The tour ended back in Chinatown where we started.


I hopped on Singapore’s metro system over to Little India. I was delighted to discover that Singapore allows tap credit cards to pay for public transport instead of requiring a specific transportation card, like an Oyster card in London or a T-Money card in Seoul, or even a token.


Tan Teng Niah in Little India, built in 1900

I then walked from Little India over to Arab Street

The Masjid Malabar


I wandered over to Haji Lane, a famous café-lined street, to get a drink and sit down for a few minutes. I ended up hanging out in the café for a little while because the skies opened up and it was downpouring. I tried to wait out the rain but it wasn’t letting up, and I had such a short time in Singapore that I wanted to make the most of it, so I ventured out in the rain to get to the metro station. I ended up getting soaked through and then sat on the metro like a wet cat under the air conditioning, but I made it to Gardens by the Bay, my next destination.

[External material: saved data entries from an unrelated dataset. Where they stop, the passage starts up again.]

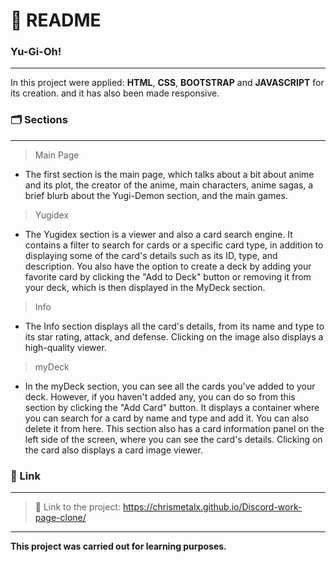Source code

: # :page_with_curl: README<br/>
### Yu-Gi-Oh!<br/>
***
In this project were applied: **HTML**, **CSS**, **BOOTSTRAP** and **JAVASCRIPT** for its creation. and it has also been made responsive.<br/>

### :card_index_dividers: Sections<br/>
***
>Main Page<br/>

* The first section is the main page, which talks about a bit about anime and its plot, the creator of the anime, main characters, anime sagas,
a brief blurb about the Yugi-Demon section, and the main games.<br/>

>Yugidex<br/>

* The Yugidex section is a viewer and also a card search engine. It contains a filter to search for cards or a specific card type,
in addition to displaying some of the card's details such as its ID, type, and description.
You also have the option to create a deck by adding your favorite card by clicking the "Add to Deck" button or removing it from your deck, which is then displayed in the MyDeck section.

>Info<br/>

* The Info section displays all the card's details, from its name and type to its star rating, attack, and defense. Clicking on the image also displays a high-quality viewer.

>myDeck<br/>

* In the myDeck section, you can see all the cards you've added to your deck. However, if you haven't added any, you can do so from this section by clicking the "Add Card" button. 
It displays a container where you can search for a card by name and type and add it. You can also delete it from here. This section also has a card information panel on the left side of the screen, 
where you can see the card's details. Clicking on the card also displays a card image viewer.

### :pushpin: Link<br/>
***
>:link: Link to the project:   https://chrismetalx.github.io/Discord-work-page-clone/<br/>

***
**This project was carried out for learning purposes.**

Gardens by the Bay is a huge botanical garden with many different sections, so I splurged on the all-access pass and explored for a few hours.


Floral Fantasy

Cloud Forest

Flower Dome

Supertree Observatory

The Supertrees lit up at night

A snippet of the Supertree light show


After I watched the light show at the Supertree Observatory, I headed back to my hostel to collect my bags, then took an Uber to the airport. My next stop was New Zealand, and I was meeting up with my sister there!


The first leg of my flight, from Singapore to Sydney, was scheduled to leave at 2am and land in Sydney at 12:30pm. (It’s only a 7.5-hour flight but I was losing time to time zones because I was traveling east). However, after a passenger boarded, he was then removed from the plane for a reason I don’t know, and it took what felt like forever for them to find his checked luggage and get it out from under the plane. So I’m not sure what time we finally got in the air but it was late.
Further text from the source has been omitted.